Memandang Ende di masa lampau menjadikan bangsa penjajah waktu itu memberikan alasan yang kuat untuk menyingkirkan beliau. Ende menjadi tempat pengasingan, memutus mata rantai komunikasi antara Bung Karno dan sahabat-sahabat lain yang bergerak untuk melawan penjajah dengan ide dan gagasan. Namun di Ende saat itu, walaupun terpencil tetapi sudah ada imam-misionaris SVD (Societas Verbi Divini) dari Eropa yang bekerja pada daerah terpencil, yakni Flores. Di mata kaum penjajah dan mungkin juga orang-orang dari daerah lain bahwa Ende menjadi sasaran, tempat Bung Karno diasingkan dengan alasan terpencil, namun di mata orang Flores menjadi kota sejarah.
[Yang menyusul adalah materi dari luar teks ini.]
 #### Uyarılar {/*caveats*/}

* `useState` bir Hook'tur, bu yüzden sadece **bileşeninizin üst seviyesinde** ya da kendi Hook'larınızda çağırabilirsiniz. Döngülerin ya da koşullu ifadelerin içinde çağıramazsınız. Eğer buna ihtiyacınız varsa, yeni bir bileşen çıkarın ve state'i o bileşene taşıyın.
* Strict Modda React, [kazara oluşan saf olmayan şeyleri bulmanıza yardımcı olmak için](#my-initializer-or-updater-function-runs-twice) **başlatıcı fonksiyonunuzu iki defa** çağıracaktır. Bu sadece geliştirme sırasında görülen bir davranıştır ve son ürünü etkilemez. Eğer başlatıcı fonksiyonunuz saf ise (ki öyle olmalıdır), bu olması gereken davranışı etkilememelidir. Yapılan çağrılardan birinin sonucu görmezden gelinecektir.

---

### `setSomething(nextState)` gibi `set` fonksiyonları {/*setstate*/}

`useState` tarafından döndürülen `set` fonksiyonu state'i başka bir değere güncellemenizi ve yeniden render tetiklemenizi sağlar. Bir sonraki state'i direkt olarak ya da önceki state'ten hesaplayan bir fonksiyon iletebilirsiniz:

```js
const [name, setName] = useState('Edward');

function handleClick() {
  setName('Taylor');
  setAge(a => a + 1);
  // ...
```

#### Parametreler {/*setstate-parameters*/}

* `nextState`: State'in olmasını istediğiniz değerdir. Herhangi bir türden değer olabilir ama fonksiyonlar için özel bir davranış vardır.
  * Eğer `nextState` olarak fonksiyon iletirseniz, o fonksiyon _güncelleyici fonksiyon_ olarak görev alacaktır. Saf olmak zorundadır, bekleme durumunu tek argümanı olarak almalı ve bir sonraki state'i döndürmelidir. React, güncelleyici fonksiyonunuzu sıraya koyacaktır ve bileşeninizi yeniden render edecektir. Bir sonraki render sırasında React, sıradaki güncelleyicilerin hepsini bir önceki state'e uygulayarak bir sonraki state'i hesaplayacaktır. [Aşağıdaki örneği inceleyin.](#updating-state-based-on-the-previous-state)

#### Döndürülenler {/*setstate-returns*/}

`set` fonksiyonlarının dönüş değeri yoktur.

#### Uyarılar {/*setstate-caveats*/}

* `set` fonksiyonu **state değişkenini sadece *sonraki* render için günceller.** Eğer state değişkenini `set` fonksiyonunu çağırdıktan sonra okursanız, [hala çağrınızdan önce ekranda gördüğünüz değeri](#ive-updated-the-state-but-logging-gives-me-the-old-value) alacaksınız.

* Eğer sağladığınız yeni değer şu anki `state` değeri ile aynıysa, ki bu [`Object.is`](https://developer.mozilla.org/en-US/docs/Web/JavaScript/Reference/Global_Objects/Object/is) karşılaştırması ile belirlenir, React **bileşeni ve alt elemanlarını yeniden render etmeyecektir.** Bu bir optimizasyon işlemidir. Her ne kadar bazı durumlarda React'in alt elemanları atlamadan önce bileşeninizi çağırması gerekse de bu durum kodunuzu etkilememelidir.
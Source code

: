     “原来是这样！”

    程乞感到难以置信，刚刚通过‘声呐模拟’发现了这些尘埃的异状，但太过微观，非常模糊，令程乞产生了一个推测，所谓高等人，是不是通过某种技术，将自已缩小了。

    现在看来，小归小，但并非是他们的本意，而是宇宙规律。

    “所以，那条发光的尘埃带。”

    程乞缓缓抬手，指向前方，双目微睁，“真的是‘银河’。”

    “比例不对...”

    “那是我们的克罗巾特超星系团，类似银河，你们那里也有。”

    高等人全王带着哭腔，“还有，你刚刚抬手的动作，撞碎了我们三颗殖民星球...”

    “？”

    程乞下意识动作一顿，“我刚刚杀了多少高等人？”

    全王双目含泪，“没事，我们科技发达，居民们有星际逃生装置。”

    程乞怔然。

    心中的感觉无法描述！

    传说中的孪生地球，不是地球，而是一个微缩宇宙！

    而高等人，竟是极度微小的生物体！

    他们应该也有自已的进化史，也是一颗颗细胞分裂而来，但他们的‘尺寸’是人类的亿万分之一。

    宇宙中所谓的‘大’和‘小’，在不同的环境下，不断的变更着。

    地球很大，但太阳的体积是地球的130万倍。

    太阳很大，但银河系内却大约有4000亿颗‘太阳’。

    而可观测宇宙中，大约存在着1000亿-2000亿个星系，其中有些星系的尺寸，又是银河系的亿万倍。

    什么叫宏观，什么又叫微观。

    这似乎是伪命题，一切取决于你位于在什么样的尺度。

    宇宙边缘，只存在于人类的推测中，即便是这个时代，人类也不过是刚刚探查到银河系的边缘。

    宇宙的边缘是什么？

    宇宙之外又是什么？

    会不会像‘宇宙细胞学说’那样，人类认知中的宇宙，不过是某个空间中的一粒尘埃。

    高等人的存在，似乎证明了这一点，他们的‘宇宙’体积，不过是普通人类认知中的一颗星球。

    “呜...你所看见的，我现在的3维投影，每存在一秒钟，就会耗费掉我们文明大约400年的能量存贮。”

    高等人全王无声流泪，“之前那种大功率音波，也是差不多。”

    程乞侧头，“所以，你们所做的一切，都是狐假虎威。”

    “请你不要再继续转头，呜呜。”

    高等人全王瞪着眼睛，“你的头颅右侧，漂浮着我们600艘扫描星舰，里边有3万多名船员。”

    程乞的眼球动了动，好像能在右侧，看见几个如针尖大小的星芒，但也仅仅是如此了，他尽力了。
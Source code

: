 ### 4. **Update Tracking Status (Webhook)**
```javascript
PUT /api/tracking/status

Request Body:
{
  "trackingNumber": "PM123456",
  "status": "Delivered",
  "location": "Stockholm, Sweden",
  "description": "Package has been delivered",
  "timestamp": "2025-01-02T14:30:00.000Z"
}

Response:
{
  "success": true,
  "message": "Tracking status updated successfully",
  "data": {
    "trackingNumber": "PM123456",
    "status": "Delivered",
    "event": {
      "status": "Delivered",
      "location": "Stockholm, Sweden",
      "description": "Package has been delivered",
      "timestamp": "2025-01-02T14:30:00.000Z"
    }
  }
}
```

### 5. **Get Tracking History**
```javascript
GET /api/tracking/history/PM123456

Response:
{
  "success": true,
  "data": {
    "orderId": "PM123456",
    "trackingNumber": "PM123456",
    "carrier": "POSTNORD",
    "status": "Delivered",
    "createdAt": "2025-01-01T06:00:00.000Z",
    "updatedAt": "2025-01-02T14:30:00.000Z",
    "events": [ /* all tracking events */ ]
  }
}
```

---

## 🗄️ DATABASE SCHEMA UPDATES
Ende menjadi kota sejarah karena pernah menjadi tempat dibuangnya Bung Karno dan juga di kota kecil ini dijadikan pusat media massa yang memberikan pengaruh pada masyarakat di Nusa Tenggara Timur. Media massa yang bergerak saat itu dimotori oleh imam-imam SVD. Semangat para imam SVD untuk membangun literasi pada umat melalui media tetapi juga sebagai sarana pewartaan yang paling handal. Pusat provinsialat SVD Ende ada di kota Ende. Ende menjadi tempat untuk para imam SVD berkarya dan menjadikan kota itu sebagai pusat pekabaran Injil di Flores. Tidak hanya media cetak yang digerakan oleh imam-imam SVD untuk memberikan edukasi dan penyebaran iman tetapi juga muncul pusat percetakan Arnoldus yang menerbitkan buku-buku rohani Katolik.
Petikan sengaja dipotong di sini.